Jika PPMI memiliki andil untuk edukasi politik, partisipasi politik apakah yang dimaksudkannya di lingkungan masisir ini? Adalah politik Pemira. Sebagaimana rakyat tidak pernah diikutsertakan dalam kebijakan pemerintah namun dianggap telah berpolitik ‘demokrasi’ ketika Pemilu tiba. Begitu halnya dengan kita di sini, yang juga baru masuk hitungan ‘berpolitik’ jika meramaikan Pemira.

Dalam wajah politik yang banyak miripnya dengan wajah politik di Indonesia, mustahil bagi PPMI untuk benar-benar ikut andil dalam isu global.
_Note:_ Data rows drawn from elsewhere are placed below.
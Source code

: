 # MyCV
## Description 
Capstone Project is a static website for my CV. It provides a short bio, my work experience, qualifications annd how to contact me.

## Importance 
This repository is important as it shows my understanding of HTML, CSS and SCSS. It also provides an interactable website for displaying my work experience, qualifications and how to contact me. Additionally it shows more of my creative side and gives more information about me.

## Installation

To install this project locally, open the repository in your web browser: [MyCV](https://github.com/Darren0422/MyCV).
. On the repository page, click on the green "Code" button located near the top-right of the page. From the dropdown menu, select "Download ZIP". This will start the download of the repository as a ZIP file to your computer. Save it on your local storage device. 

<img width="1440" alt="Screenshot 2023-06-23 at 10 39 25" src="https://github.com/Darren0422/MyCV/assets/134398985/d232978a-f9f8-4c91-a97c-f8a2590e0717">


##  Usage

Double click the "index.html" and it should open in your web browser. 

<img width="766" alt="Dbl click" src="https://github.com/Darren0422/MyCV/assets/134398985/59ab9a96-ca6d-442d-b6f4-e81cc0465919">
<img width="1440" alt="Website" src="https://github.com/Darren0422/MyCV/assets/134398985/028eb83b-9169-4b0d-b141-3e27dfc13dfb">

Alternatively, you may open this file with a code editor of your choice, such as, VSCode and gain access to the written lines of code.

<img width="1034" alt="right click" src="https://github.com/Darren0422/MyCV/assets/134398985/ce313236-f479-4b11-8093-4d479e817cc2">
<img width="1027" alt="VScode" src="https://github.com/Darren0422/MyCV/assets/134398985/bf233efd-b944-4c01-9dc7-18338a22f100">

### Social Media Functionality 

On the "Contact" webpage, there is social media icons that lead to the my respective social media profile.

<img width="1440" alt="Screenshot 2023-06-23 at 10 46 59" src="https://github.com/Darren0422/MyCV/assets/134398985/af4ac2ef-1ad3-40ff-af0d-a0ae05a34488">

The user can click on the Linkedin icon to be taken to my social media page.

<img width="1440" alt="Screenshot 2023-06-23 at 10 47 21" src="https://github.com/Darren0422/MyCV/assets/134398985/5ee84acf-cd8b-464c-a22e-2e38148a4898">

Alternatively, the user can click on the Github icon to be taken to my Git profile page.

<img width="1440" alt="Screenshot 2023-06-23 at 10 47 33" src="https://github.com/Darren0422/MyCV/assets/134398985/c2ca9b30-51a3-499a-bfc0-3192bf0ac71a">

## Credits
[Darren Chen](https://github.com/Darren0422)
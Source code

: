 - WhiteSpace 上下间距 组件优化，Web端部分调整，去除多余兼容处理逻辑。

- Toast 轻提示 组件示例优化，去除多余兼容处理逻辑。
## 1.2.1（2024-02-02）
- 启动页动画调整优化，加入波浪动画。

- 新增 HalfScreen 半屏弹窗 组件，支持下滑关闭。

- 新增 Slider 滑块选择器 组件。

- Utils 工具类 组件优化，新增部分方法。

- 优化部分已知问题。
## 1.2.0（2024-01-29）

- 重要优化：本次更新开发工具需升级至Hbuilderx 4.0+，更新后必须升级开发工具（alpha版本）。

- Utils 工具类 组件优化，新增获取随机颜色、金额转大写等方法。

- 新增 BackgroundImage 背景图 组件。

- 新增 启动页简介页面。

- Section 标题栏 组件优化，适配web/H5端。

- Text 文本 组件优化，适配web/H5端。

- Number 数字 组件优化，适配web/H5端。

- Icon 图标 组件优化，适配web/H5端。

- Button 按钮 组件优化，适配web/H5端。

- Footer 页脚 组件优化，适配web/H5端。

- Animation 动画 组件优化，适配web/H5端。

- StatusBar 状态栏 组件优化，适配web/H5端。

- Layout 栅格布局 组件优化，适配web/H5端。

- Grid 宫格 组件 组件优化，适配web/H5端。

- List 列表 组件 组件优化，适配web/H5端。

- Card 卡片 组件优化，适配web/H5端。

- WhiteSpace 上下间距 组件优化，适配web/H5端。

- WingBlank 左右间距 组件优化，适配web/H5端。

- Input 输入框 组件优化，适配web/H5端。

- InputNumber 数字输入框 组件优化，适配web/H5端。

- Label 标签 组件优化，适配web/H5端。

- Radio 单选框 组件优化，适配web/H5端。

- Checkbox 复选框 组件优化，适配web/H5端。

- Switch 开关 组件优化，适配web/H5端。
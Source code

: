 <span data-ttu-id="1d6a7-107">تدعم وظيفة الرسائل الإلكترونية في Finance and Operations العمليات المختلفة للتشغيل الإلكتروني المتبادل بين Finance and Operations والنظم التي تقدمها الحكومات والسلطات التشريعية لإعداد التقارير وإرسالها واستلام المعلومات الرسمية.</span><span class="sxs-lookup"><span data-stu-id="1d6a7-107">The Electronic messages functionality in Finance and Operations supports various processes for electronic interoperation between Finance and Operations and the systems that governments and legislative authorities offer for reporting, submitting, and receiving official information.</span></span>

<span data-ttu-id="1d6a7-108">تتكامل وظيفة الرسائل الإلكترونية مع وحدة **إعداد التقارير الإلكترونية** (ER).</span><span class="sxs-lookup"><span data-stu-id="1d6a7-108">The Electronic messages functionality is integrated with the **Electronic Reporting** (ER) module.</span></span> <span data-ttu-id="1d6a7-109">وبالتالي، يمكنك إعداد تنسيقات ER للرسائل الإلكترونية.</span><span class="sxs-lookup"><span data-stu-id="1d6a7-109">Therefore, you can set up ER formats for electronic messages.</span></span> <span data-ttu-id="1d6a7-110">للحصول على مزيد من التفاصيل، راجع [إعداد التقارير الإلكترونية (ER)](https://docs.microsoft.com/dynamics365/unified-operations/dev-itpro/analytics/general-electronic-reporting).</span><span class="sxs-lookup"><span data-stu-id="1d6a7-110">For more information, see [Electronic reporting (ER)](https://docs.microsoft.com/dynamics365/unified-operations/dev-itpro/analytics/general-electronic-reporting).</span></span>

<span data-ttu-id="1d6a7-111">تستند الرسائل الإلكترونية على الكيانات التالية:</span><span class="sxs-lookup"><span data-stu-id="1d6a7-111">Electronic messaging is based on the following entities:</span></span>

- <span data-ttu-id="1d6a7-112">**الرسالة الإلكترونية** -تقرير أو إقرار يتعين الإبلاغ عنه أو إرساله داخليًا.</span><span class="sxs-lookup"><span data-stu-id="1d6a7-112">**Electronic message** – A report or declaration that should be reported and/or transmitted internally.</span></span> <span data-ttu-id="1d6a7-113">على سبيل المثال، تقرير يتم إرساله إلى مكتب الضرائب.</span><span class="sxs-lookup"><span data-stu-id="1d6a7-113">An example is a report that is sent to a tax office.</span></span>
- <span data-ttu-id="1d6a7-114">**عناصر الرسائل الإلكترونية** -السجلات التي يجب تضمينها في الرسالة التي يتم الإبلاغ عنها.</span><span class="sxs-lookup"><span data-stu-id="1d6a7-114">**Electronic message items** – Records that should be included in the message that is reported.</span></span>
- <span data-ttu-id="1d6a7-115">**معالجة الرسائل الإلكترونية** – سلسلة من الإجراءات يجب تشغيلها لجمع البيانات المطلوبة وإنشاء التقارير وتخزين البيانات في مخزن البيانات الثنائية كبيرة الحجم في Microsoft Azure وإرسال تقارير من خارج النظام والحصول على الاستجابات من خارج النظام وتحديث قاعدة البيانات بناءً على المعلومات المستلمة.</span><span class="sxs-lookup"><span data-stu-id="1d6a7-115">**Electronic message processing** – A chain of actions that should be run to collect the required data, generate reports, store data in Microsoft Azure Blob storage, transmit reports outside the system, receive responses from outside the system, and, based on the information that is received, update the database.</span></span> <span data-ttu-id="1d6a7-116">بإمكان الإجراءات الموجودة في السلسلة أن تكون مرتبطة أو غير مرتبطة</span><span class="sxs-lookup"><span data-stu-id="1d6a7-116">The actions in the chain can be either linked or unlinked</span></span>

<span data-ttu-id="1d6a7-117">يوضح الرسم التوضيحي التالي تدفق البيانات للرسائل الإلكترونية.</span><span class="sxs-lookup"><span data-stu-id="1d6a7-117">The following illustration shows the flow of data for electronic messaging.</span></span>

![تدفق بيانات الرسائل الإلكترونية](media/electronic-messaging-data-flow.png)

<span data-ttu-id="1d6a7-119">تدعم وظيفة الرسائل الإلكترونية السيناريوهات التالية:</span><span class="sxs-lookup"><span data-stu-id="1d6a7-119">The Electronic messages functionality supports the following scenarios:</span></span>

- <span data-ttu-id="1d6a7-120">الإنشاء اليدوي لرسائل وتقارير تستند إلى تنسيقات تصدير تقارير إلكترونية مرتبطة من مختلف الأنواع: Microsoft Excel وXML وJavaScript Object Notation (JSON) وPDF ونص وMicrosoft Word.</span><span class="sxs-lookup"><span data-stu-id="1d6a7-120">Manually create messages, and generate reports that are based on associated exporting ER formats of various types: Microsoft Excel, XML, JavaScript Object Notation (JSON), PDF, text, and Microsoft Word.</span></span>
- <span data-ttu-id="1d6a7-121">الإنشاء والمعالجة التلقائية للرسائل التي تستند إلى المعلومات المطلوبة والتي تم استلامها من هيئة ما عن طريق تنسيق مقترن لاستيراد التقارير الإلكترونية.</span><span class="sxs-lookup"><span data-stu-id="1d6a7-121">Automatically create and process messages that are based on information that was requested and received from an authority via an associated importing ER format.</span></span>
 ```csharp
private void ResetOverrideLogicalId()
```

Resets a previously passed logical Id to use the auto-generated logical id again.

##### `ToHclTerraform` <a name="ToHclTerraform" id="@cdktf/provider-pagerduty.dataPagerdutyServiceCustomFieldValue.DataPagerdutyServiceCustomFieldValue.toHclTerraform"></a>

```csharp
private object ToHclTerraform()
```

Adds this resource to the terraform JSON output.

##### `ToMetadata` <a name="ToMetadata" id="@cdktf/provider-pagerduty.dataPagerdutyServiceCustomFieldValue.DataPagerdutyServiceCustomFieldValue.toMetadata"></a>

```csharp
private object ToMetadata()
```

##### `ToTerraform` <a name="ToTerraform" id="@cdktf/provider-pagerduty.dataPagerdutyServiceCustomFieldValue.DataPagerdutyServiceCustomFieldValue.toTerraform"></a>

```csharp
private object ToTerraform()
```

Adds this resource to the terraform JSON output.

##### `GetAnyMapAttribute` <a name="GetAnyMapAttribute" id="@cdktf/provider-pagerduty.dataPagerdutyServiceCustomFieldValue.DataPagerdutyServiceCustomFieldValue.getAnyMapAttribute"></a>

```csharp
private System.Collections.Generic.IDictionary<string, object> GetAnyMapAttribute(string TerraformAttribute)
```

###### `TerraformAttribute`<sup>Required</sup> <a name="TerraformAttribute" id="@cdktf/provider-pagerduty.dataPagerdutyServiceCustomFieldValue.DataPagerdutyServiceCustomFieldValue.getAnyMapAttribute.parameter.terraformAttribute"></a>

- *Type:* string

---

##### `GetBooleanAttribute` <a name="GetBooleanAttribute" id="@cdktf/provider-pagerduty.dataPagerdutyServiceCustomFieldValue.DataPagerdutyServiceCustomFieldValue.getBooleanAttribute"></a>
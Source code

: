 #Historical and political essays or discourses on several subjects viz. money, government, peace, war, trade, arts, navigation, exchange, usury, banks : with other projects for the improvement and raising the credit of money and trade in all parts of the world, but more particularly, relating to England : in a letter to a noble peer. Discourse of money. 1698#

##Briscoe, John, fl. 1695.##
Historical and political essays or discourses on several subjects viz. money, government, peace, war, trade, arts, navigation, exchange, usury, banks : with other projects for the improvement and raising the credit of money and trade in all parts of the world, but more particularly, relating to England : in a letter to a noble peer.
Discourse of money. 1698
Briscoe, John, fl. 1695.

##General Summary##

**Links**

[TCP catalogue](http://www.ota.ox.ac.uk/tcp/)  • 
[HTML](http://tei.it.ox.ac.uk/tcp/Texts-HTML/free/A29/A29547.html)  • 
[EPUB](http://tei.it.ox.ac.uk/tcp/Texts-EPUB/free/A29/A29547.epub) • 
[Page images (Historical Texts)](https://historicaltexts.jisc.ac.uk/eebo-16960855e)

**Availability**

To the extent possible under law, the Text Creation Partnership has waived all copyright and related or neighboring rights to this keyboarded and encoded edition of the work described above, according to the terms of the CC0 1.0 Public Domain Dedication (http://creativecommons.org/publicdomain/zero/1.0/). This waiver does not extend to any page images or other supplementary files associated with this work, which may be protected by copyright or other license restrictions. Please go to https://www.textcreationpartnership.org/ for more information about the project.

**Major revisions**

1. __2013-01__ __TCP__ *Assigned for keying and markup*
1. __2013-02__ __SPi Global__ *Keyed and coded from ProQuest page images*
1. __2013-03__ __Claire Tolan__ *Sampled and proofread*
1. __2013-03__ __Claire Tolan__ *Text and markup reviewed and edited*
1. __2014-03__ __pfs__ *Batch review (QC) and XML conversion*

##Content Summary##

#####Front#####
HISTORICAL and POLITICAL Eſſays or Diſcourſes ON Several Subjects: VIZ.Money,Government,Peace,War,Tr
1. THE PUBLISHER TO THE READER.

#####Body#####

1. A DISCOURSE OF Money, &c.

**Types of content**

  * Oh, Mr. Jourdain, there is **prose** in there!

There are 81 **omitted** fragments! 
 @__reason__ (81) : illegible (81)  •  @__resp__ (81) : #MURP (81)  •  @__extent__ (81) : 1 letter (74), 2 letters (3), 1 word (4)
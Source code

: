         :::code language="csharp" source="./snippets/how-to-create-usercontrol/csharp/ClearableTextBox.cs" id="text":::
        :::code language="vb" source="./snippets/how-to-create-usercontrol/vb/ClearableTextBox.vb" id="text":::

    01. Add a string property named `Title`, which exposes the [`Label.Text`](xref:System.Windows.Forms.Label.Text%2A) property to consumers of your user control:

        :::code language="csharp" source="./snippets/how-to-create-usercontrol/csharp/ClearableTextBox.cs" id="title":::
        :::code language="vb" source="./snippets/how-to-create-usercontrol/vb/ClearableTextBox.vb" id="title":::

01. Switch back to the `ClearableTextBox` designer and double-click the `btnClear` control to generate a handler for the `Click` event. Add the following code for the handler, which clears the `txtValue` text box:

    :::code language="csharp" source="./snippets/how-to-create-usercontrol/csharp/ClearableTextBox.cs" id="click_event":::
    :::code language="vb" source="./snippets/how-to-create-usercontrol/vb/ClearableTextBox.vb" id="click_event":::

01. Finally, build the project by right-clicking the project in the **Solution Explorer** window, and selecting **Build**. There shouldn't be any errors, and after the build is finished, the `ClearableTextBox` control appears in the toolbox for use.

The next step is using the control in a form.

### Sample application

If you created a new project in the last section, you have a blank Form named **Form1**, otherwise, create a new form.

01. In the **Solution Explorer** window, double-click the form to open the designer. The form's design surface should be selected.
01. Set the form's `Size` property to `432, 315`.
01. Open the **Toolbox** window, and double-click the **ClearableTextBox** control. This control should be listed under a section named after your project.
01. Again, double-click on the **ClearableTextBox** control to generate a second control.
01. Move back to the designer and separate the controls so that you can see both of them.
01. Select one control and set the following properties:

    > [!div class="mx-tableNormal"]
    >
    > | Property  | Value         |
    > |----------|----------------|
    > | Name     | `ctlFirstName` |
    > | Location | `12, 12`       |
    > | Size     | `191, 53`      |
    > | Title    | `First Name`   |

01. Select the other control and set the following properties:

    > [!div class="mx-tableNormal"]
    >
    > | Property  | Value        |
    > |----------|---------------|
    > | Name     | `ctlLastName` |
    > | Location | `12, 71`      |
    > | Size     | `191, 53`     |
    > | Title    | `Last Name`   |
Sebab, politik PPMI hari ini adalah politik yang mengorganisir nama-nama, bukan manusia-manusia yang hidup.

Walhasil, kita juga terkena efeknya: kesulitan mengambil posisi yang sebenar-benarnya politik menyangkut isu global. Alih-alih bergabung dengan kepentingan masyarakat di sini dan melebur sebagai diaspora yang berpikir ‘global’, kita cenderung menciptakan ruang-ruang yang mencerminkan lokalitas kita: termasuk politik-politikan ala Indonesia di sini.